[Your assignment]:
Only the lines from the beginning of the material below through the line with "The examination is" should be retyped exactly, and pictures are to be skipped.

[Data for this task]:

※ ※ ※

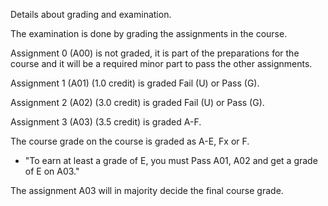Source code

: <!--
Grading and examination
-------------------------
-->

Details about grading and examination.

The examination is done by grading the assignments in the course.

Assignment 0 (A00) is not graded, it is part of the preparations for the course and it will be a required minor part to pass the other assignments.

Assignment 1 (A01) (1.0 credit) is graded Fail (U) or Pass (G).

Assignment 2 (A02) (3.0 credit) is graded Fail (U) or Pass (G).

Assignment 3 (A03) (3.5 credit) is graded A-F.

The course grade on the course is graded as A-E, Fx or F.

* "To earn at least a grade of E, you must Pass A01, A02 and get a grade of E on A03."

The assignment A03 will in majority decide the final course grade.
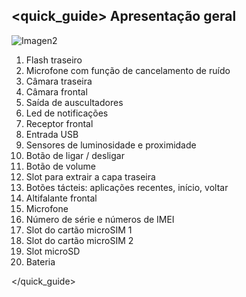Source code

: ## <quick_guide> Apresentação geral

![Imagen2](http://static.energysistem.com/images/manuals/42430/55e70c0d08227.jpg)

1. Flash traseiro
2. Microfone com função de cancelamento de ruído
3. Câmara traseira
4. Câmara frontal
5. Saída de auscultadores
6. Led de notificações
7. Receptor frontal 
8. Entrada USB
9. Sensores de luminosidade e proximidade
10. Botão de ligar / desligar
11. Botão de volume
12. Slot para extrair a capa traseira
13. Botões tácteis: aplicações recentes, início, voltar
14. Altifalante frontal
15. Microfone
16. Número de série e números de IMEI
17. Slot do cartão microSIM 1
18. Slot do cartão microSIM 2
19. Slot microSD
20. Bateria

</quick_guide>
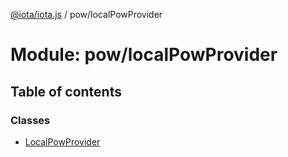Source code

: [@iota/iota.js](../README.md) / pow/localPowProvider

# Module: pow/localPowProvider

## Table of contents

### Classes

- [LocalPowProvider](../classes/pow_localPowProvider.LocalPowProvider.md)
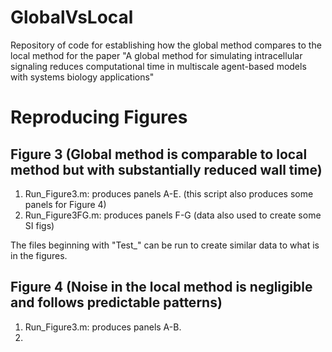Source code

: # GlobalVsLocal
Repository of code for establishing how the global method compares to the local method for the paper "A global method for simulating intracellular signaling reduces computational time in multiscale agent-based models with systems biology applications"

# Reproducing Figures

## Figure 3 (Global method is comparable to local method but with substantially reduced wall time)

1. Run_Figure3.m: produces panels A-E. (this script also produces some panels for Figure 4)
2. Run_Figure3FG.m: produces panels F-G (data also used to create some SI figs)

The files beginning with "Test_" can be run to create similar data to what is in the figures.

## Figure 4 (Noise in the local method is negligible and follows predictable patterns)

1. Run_Figure3.m: produces panels A-B.
2. 
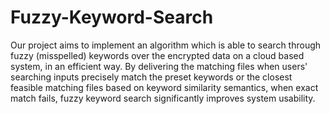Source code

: # Fuzzy-Keyword-Search

Our project aims to implement an algorithm which is able to search through fuzzy (misspelled) keywords over the encrypted data on a cloud based system, in an
efficient way. By delivering the matching files when users' searching inputs precisely match the preset keywords or the closest feasible matching files based on keyword
similarity semantics, when exact match fails, fuzzy keyword search significantly improves system usability.
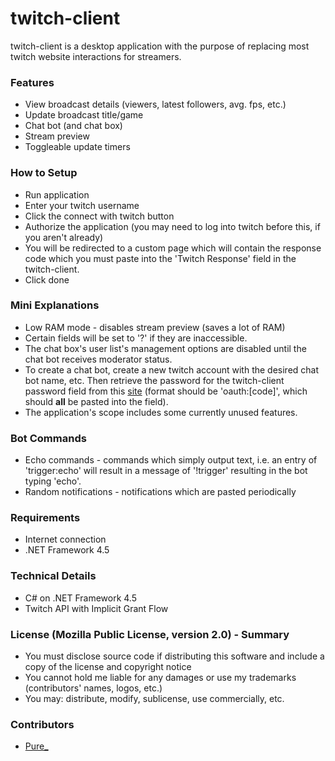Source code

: ﻿twitch-client
===========================

twitch-client is a desktop application with the purpose of replacing most twitch website interactions for streamers.

### Features
* View broadcast details (viewers, latest followers, avg. fps, etc.)
* Update broadcast title/game
* Chat bot (and chat box)
* Stream preview
* Toggleable update timers

### How to Setup
* Run application
* Enter your twitch username
* Click the connect with twitch button
* Authorize the application (you may need to log into twitch before this, if you aren't already)
* You will be redirected to a custom page which will contain the response code which you must paste into the 'Twitch Response' field in the twitch-client.
* Click done

### Mini Explanations
* Low RAM mode - disables stream preview (saves a lot of RAM)
* Certain fields will be set to '?' if they are inaccessible.
* The chat box's user list's management options are disabled until the chat bot receives moderator status.
* To create a chat bot, create a new twitch account with the desired chat bot name, etc. Then retrieve the password for the twitch-client password field from this [site](http://twitchapps.com/tmi/) (format should be 'oauth:[code]', which should **all** be pasted into the field).
* The application's scope includes some currently unused features.

### Bot Commands
* Echo commands - commands which simply output text, i.e. an entry of 'trigger:echo' will result in a message of '!trigger' resulting in the bot typing 'echo'.
* Random notifications - notifications which are pasted periodically

### Requirements
* Internet connection
* .NET Framework 4.5

### Technical Details
* C# on .NET Framework 4.5
* Twitch API with Implicit Grant Flow

### License (Mozilla Public License, version 2.0) - Summary
* You must disclose source code if distributing this software and include a copy of the license and copyright notice
* You cannot hold me liable for any damages or use my trademarks (contributors' names, logos, etc.)
* You may: distribute, modify, sublicense, use commercially, etc.

### Contributors
* [Pure_](https://github.com/PureCS)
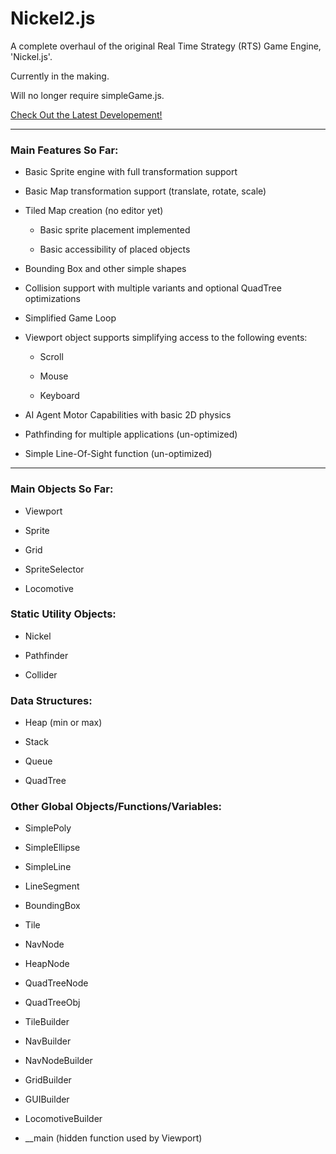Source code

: # Nickel2.js
A complete overhaul of the original Real Time Strategy (RTS) Game Engine, 'Nickel.js'.

Currently in the making.

Will no longer require simpleGame.js.

[Check Out the Latest Developement!](http://cs.iupui.edu/~ibsardar/Nickel2/test3.html)

-----

### Main Features So Far:

 - Basic Sprite engine with full transformation support
 
 - Basic Map transformation support (translate, rotate, scale)
 
 - Tiled Map creation (no editor yet)
 
   - Basic sprite placement implemented
   
   - Basic accessibility of placed objects
 
 - Bounding Box and other simple shapes
 
 - Collision support with multiple variants and optional QuadTree optimizations
 
 - Simplified Game Loop
 
 - Viewport object supports simplifying access to the following events:
  
   - Scroll
   
   - Mouse
   
   - Keyboard
   
 - AI Agent Motor Capabilities with basic 2D physics
 
 - Pathfinding for multiple applications (un-optimized)
 
 - Simple Line-Of-Sight function (un-optimized)
   
 -----
   
### Main Objects So Far:
 
 - Viewport
   
 - Sprite
   
 - Grid
 
 - SpriteSelector
 
 - Locomotive
 
### Static Utility Objects:

 - Nickel
 
 - Pathfinder
 
 - Collider

### Data Structures:

 - Heap (min or max)
 
 - Stack
 
 - Queue
 
 - QuadTree
   
### Other Global Objects/Functions/Variables:

 - SimplePoly
 
 - SimpleEllipse
 
 - SimpleLine
 
 - LineSegment
 
 - BoundingBox

 - Tile
 
 - NavNode
 
 - HeapNode
 
 - QuadTreeNode
 
 - QuadTreeObj
 
 - TileBuilder
 
 - NavBuilder
 
 - NavNodeBuilder
 
 - GridBuilder
 
 - GUIBuilder
 
 - LocomotiveBuilder
 
 - __main (hidden function used by Viewport)
 

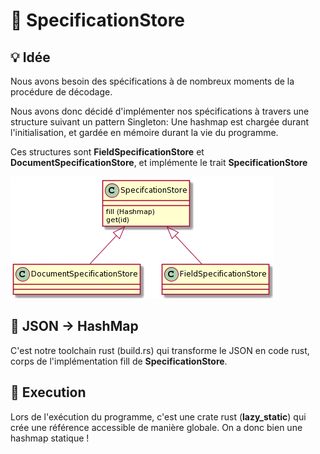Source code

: # 🏪 SpecificationStore

## 💡 Idée
Nous avons besoin des spécifications à de nombreux moments de la procédure de décodage.

Nous avons donc décidé d'implémenter nos spécifications à travers une structure suivant un pattern Singleton:
Une hashmap est chargée durant l'initialisation, et gardée en mémoire durant la vie du programme.

Ces structures sont **FieldSpecificationStore** et **DocumentSpecificationStore**, et implémente le trait **SpecificationStore**

![SpecificationStore](/img/images/UML_SpecStore.PNG)

## 🔧 JSON -> HashMap
C'est notre toolchain rust (build.rs) qui transforme le JSON en code rust, corps de l'implémentation fill de **SpecificationStore**. 

## 🏁 Execution
Lors de l'exécution du programme, c'est une crate rust (**lazy_static**) qui crée une référence accessible de manière globale. On a donc bien une hashmap statique !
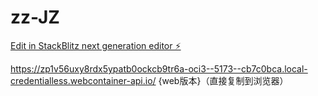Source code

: # zz-JZ

[Edit in StackBlitz next generation editor ⚡️](https://stackblitz.com/~/github.com/jiangbei0921/zz-JZ)








https://zp1v56uxy8rdx5ypatb0ockcb9tr6a-oci3--5173--cb7c0bca.local-credentialless.webcontainer-api.io/ {web版本}（直接复制到浏览器）
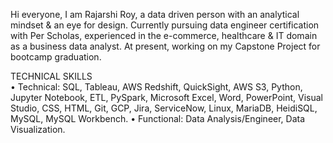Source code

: Hi everyone, 
I am Rajarshi Roy, a data driven person with an analytical mindset & an eye for design. Currently pursuing data engineer certification with Per Scholas, experienced in the e-commerce, healthcare & IT domain as a business data analyst. At present, working on my Capstone Project for bootcamp graduation. 

TECHNICAL SKILLS <br>
•	Technical:  SQL, Tableau, AWS Redshift, QuickSight, AWS S3, Python, Jupyter Notebook, ETL, PySpark, Microsoft Excel, Word, PowerPoint, Visual Studio, CSS, HTML, Git, GCP, Jira, ServiceNow, Linux, MariaDB, HeidiSQL, MySQL, MySQL Workbench. 
•	Functional:  Data Analysis/Engineer, Data Visualization.

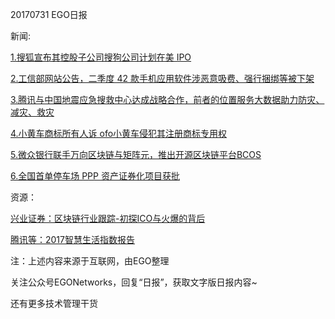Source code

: 20170731 EGO日报

新闻:

[1.搜狐宣布其控股子公司搜狗公司计划在美 IPO](http://tech.qq.com/a/20170731/032827.htm)

[2.工信部网站公告，二季度 42 款手机应用软件涉恶意吸费、强行捆绑等被下架](http://tech.qq.com/a/20170731/022959.htm)

[3.腾讯与中国地震应急搜救中心达成战略合作，前者的位置服务大数据助力防灾、减灾、救灾](http://tech.qq.com/a/20170731/024118.htm)

[4.小黄车商标所有人诉 ofo小黄车侵犯其注册商标专用权](http://tech.qq.com/a/20170731/035431.htm)

[5.微众银行联手万向区块链与矩阵元，推出开源区块链平台BCOS](http://news.cnstock.com/news,bwkx-201707-4110163.htm)

[6.全国首单停车场 PPP 资产证券化项目获批](http://www.stcn.com/2017/0731/13525332.shtml)

资源：

[兴业证券：区块链行业跟踪-初探ICO与火爆的背后](http://www.199it.com/archives/618244.html)

[腾讯等：2017智慧生活指数报告](http://tech.qq.com/a/20170731/021651.htm)

注：上述内容来源于互联网，由EGO整理

关注公众号EGONetworks，回复“日报”，获取文字版日报内容~

还有更多技术管理干货
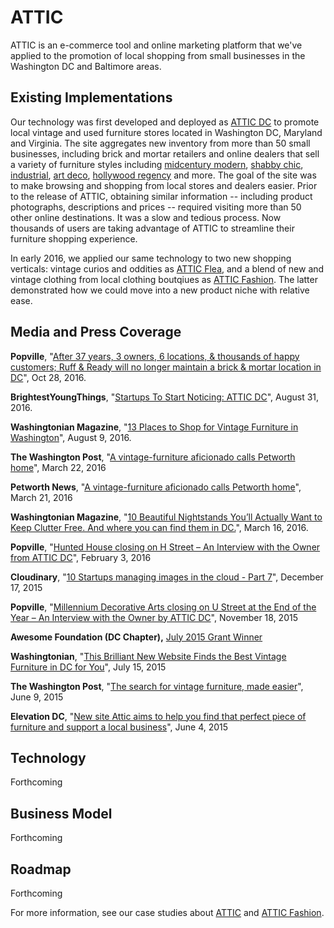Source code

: # ATTIC
ATTIC is an e-commerce tool and online marketing platform that we've applied to the promotion of local shopping from small businesses in the Washington DC and Baltimore areas. 

## Existing Implementations
Our technology was first developed and deployed as [ATTIC DC](https://attic-dc.com/browse "ATTIC DC") to promote local vintage and used furniture stores located in Washington DC, Maryland and Virginia. The site aggregates new inventory from more than 50 small businesses, including brick and mortar retailers and online dealers that sell a variety of furniture styles including [midcentury modern](https://attic-dc.com/browse#midcentury), [shabby chic](https://attic-dc.com/browse#farm), [industrial](https://attic-dc.com/browse#industrial), [art deco](https://attic-dc.com/browse#artdeco), [hollywood regency](https://attic-dc.com/browse#artdeco) and more. The goal of the site was to make browsing and shopping from local stores and dealers easier. Prior to the release of ATTIC, obtaining similar information -- including product photographs, descriptions and prices -- required visiting more than 50 other online destinations. It was a slow and tedious process. Now thousands of users are taking advantage of ATTIC to streamline their furniture shopping experience.

In early 2016, we applied our same technology to two new shopping verticals: vintage curios and oddities as [ATTIC Flea](https://flea.attic-dc.com/browse), and a blend of new and vintage clothing from local clothing boutqiues as [ATTIC Fashion](https://fashion.attic-dc.com/browse). The latter demonstrated how we could move into a new product niche with relative ease. 

## Media and Press Coverage
**Popville**, "[After 37 years, 3 owners, 6 locations, & thousands of happy customers; Ruff & Ready will no longer maintain a brick & mortar location in DC](http://www.popville.com/2016/10/ruff-ready-closing-dc/)", Oct 28, 2016. 

**BrightestYoungThings**, "[Startups To Start Noticing: ATTIC DC](http://brightestyoungthings.com/articles/startups-to-start-noticing-attic-dc)", August 31, 2016. 

**Washingtonian Magazine**, "[13 Places to Shop for Vintage Furniture in Washington](https://www.washingtonian.com/2016/08/09/shop-vintage-furniture-washington-dc/)", August 9, 2016. 

**The Washington Post**, "[A vintage-furniture aficionado calls Petworth home](https://www.washingtonpost.com/blogs/all-opinions-are-local/wp/2016/03/22/a-vintage-furniture-aficionado-calls-petworth-home/)", March 22, 2016 

**Petworth News**, "[A vintage-furniture aficionado calls Petworth home](https://www.washingtonpost.com/blogs/all-opinions-are-local/wp/2016/03/22/a-vintage-furniture-aficionado-calls-petworth-home/)", March 21, 2016 

**Washingtonian Magazine**, "[10 Beautiful Nightstands You’ll Actually Want to Keep Clutter Free. And where you can find them in DC.](http://www.washingtonian.com/2016/03/16/10-beautiful-nightstands-and-where-to-find-them-in-dc/)", March 16, 2016. 

**Popville**, "[Hunted House closing on H Street – An Interview with the Owner from ATTIC DC](http://www.popville.com/2016/02/hunted-house-closing-hstne-dc/)", February 3, 2016 

**Cloudinary**, "[10 Startups managing images in the cloud - Part 7](http://cloudinary.com/blog/10_startups_managing_images_in_the_cloud_part_7)", December 17, 2015 

**Popville**, "[Millennium Decorative Arts closing on U Street at the End of the Year – An Interview with the Owner by ATTIC DC](http://www.popville.com/2015/11/millennium-decorative-arts-closing-on-u-street-at-the-end-of-the-year-an-interview-with-the-owner-by-attic-dc/)", November 18, 2015 

**Awesome Foundation (DC Chapter),** [July 2015 Grant Winner](http://www.awesomefoundation.org/en/projects/50067-attic-dc) 

**Washingtonian**, "[This Brilliant New Website Finds the Best Vintage Furniture in DC for You](http://www.washingtonian.com/2015/07/15/this-brilliant-new-website-finds-the-best-vintage-furniture-in-dc-for-you/)", July 15, 2015 

**The Washington Post**, "[The search for vintage furniture, made easier](https://www.washingtonpost.com/lifestyle/home/the-search-for-vintage-furniture-made-easier/2015/06/09/a913c7e6-0b98-11e5-a7ad-b430fc1d3f5c_story.html)", June 9, 2015 

**Elevation DC**, "[New site Attic aims to help you find that perfect piece of furniture and support a local business](http://www.elevationdcmedia.com/innovationnews/attic_060415.aspx)", June 4, 2015

## Technology
Forthcoming

## Business Model
Forthcoming

## Roadmap
Forthcoming

For more information, see our case studies about [ATTIC](https://technotarek.com/case-studies/attic) and [ATTIC Fashion](https://technotarek.com/case-studies/attic-fashion).
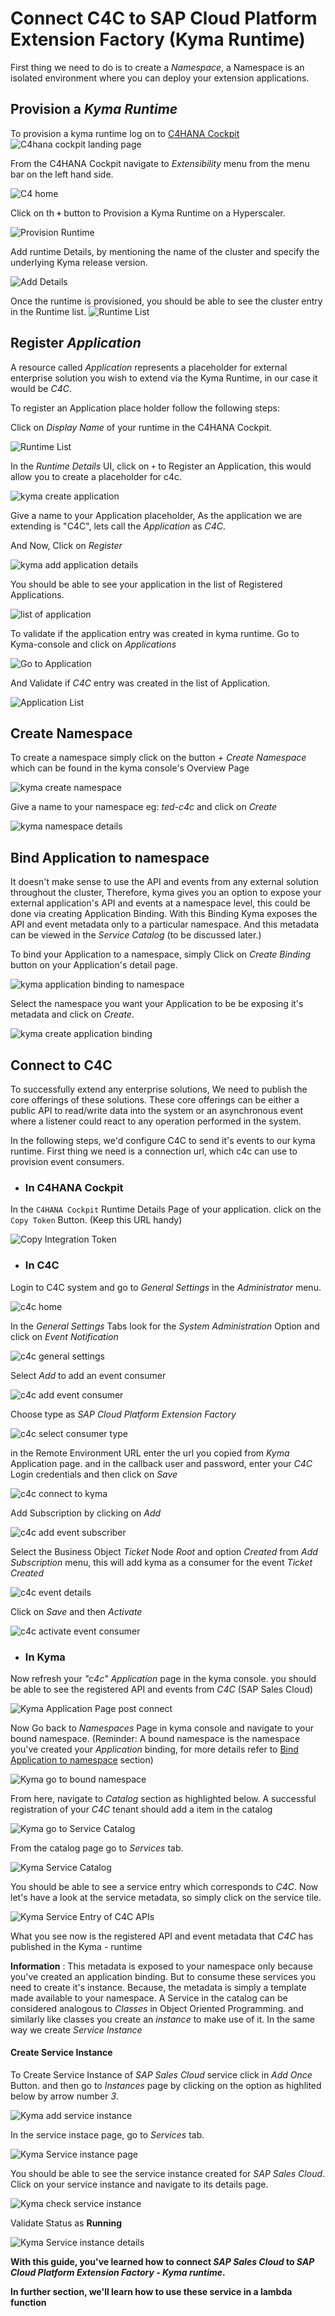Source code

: # Connect C4C to SAP Cloud Platform Extension Factory (Kyma Runtime)

First thing we need to do is to create a *Namespace*, a Namespace is an isolated environment where you can deploy your extension applications.

## Provision a *Kyma Runtime*
To provision a kyma runtime log on to [C4HANA Cockpit](http://cx.cloud.sap) 
![C4hana cockpit landing page](assets/c4&#32;cockpit&#32;landing&#32;page.png)

From the C4HANA Cockpit navigate to *Extensibility* menu from the menu bar on the left hand side.

![C4 home](assets/c4&#32;cockpit&#32;home.png)

Click on th **`+`** button to Provision a Kyma Runtime on a Hyperscaler.

![Provision Runtime](assets/c4&#32;cockpit&#32;add&#32;runtime.png)

Add runtime Details, by mentioning the name of the cluster and specify the underlying Kyma release version.

![Add Details](assets/c4&#32;cockpit&#32;runtime&#32;provision.png)

Once the runtime is provisioned, you should be able to see the cluster entry in the Runtime list.
![Runtime List](assets/c4&#32;cockpit&#32;runtime&#32;provision&#32;successful.png)

## Register *Application*
A resource called *Application* represents a placeholder for external enterprise solution you wish to extend via the Kyma Runtime, in our case it would be *C4C*. 

To register an Application place holder follow the following steps:

Click on *Display Name* of your runtime in the C4HANA Cockpit.

![Runtime List](assets/c4&#32;cockpit&#32;runtime&#32;provision&#32;successful.png)

In the *Runtime Details* UI, click on *`+`* to Register an Application, this would allow you to create a placeholder for c4c.

![kyma create application](assets/c4&#32;cockpit&#32;add&#32;system.png)

Give a name to your Application placeholder, As the application we are extending is "C4C", lets call the *Application* as *C4C*.

And Now, Click on *Register*

![kyma add application details](assets/c4&#32;cockpit&#32;add&#32;system&#32;name.png)

You should be able to see your application in the list of Registered Applications.

![list of application](assets/c4&#32;cockpit&#32;go&#32;to&#32;console.png)

To validate if the application entry was created in kyma runtime. Go to Kyma-console and click on *Applications* 

![Go to Application](assets/kyma&#32;home.png)

And Validate if *C4C* entry was created in the list of Application.

![Application List](assets/kyma&#32;go&#32;to&#32;application.png)


## Create Namespace
To create a namespace simply click on the button *+ Create Namespace* which can be found in the kyma console's Overview Page

![kyma create namespace](./assets/kyma&#32;create&#32;namespace.png)

Give a name to your namespace eg: *ted-c4c* and click on *Create*

![kyma namespace details](./assets/kyma&#32;namespace&#32;details.png)

## Bind Application to namespace

It doesn't make sense to use the API and events from any external solution throughout the cluster, Therefore, kyma gives you an option to expose your external application's API and events at a namespace level, this could be done via creating Application Binding. With this Binding Kyma exposes the API and event metadata only to a particular namespace. And this metadata can be viewed in the *Service Catalog* (to be discussed later.)

To bind your Application to a namespace, simply Click on *Create Binding* button on your Application's detail page.

![kyma application binding to namespace](./assets/kyma&#32;application&#32;binding&#32;to&#32;namespace.png)

Select the namespace you want your Application to be be exposing it's metadata and click on *Create*.

![kyma create application binding](./assets/kyma&#32;create&#32;application&#32;binding.png)

## Connect to C4C

To successfully extend any enterprise solutions, We need to publish the core offerings of these solutions. These core offerings can be either a public API to read/write data into the system or an asynchronous event where a listener could react to any operation performed in the system.

In the following steps, we'd configure C4C to send it's events to our kyma runtime. First thing we need is a connection url, which c4c can use to provision event consumers.

- ### In C4HANA Cockpit

In the `C4HANA Cockpit` Runtime Details Page of your application. click on the `Copy Token` Button. (Keep this URL handy)

![Copy Integration Token](assets/c4&#32;cockpit&#32;copy&#32;token.png)

- ### In C4C
Login to C4C system and go to *General Settings* in the *Administrator* menu.

![c4c home](assets/c4c&#32;home&#32;go&#32;to&#32;general&#32;settings.png)

In the *General Settings* Tabs look for the *System Administration* Option and click on *Event Notification*

![c4c general settings](assets/c4c&#32;go&#32;to&#32;event&#32;notification.png)

Select *Add* to add an event consumer

![c4c add event consumer](assets/c4c&#32;add&#32;event&#32;consumer.png)

Choose type as *SAP Cloud Platform Extension Factory*

![c4c select consumer type](assets/c4c&#32;add&#32;consumer&#32;type.png)

in the Remote Environment URL enter the url you copied from *Kyma* Application page. and in the callback user and password, enter your *C4C* Login credentials and then click on *Save*

![c4c connect to kyma](assets/c4c&#32;add&#32;consumer&#32;connection&#32;detail.png)

Add Subscription by clicking on *Add*

![c4c add event subscriber](assets/c4c&#32;add&#32;subscription.png)

Select the Business Object *Ticket* Node *Root* and option *Created* from *Add Subscription* menu, this will add kyma as a consumer for the event *Ticket Created*

![c4c event details](assets/c4c&#32;Add&#32;Event&#32;to&#32;be&#32;subscribed.png)

Click on *Save* and then *Activate*

![c4c activate event consumer](assets/c4c&#32;activate&#32;connection.png)

- ### In Kyma

Now refresh your *"c4c"* *Application* page in the kyma console. you should be able to see the registered API and events from *C4C* (SAP Sales Cloud)

![Kyma Application Page post connect](assets/kyma&#32;check&#32;application&#32;registration.png)

Now Go back to *Namespaces* Page in kyma console and navigate to your bound namespace. (Reminder: A bound namespace is the namespace you've created your *Application* binding, for more details refer to [Bind Application to namespace](#Bind-Application-to-namespace) section) 

![Kyma go to bound namespace](assets/kyma&#32;go&#32;to&#32;bound&#32;namespace.png)

From here, navigate to *Catalog* section as highlighted below. A successful registration of your *C4C* tenant should add a item in the catalog

![Kyma go to Service Catalog](assets/kyma&#32;go&#32;to&#32;service&#32;catalog.png)

From the catalog page go to *Services* tab.

![Kyma Service Catalog](assets/kyma&#32;go&#32;to&#32;services.png)

You should be able to see a service entry which corresponds to *C4C*. Now let's have a look at the service metadata, so simply click on the service tile.

![Kyma Service Entry of C4C APIs](assets/kyma&#32;validate&#32;SAP&#32;Sales&#32;Cloud&#32;Service&#32;in&#32;catalog.png)

What you see now is the registered API and event metadata that *C4C* has published in the Kyma - runtime

**Information** : This metadata is exposed to your namespace only because you've created an application binding. But to consume these services you need to create it's instance. Because, the metadata is simply a template made available to your namespace. A Service in the catalog can be considered analogous to *Classes* in Object Oriented Programming. and similarly like classes you create an *instance* to make use of it. In the same way we create *Service Instance*

#### Create Service Instance

To Create Service Instance of *SAP Sales Cloud* service click in *Add Once* Button. and then go to *Instances* page by clicking on the option as highlited below by arrow number *3*. 

![Kyma add service instance](assets/kyma&#32;check&#32;subscribed&#32;event.png)

In the service instace page, go to *Services* tab.

![Kyma Service instance page](assets/kyma&#32;service&#32;instance.png)

You should be able to see the service instance created for *SAP Sales Cloud*. Click on your service instance and navigate to its details page.

![Kyma check service instance](assets/kyma&#32;check&#32;service&#32;instance&#32;created.png)

Validate Status as **Running**

![Kyma Service instance details](assets/kyma&#32;check&#32;instance&#32;status.png)

**With this guide, you've learned how to connect *SAP Sales Cloud* to *SAP Cloud Platform Extension Factory - Kyma runtime*.**

**In further section, we'll learn how to use these service in a lambda function**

※ ※ ※

[Exercise response]:
Source code

: <!--
Grading and examination
-------------------------
-->

Details about grading and examination.

The examination is done by grading the assignments in the course.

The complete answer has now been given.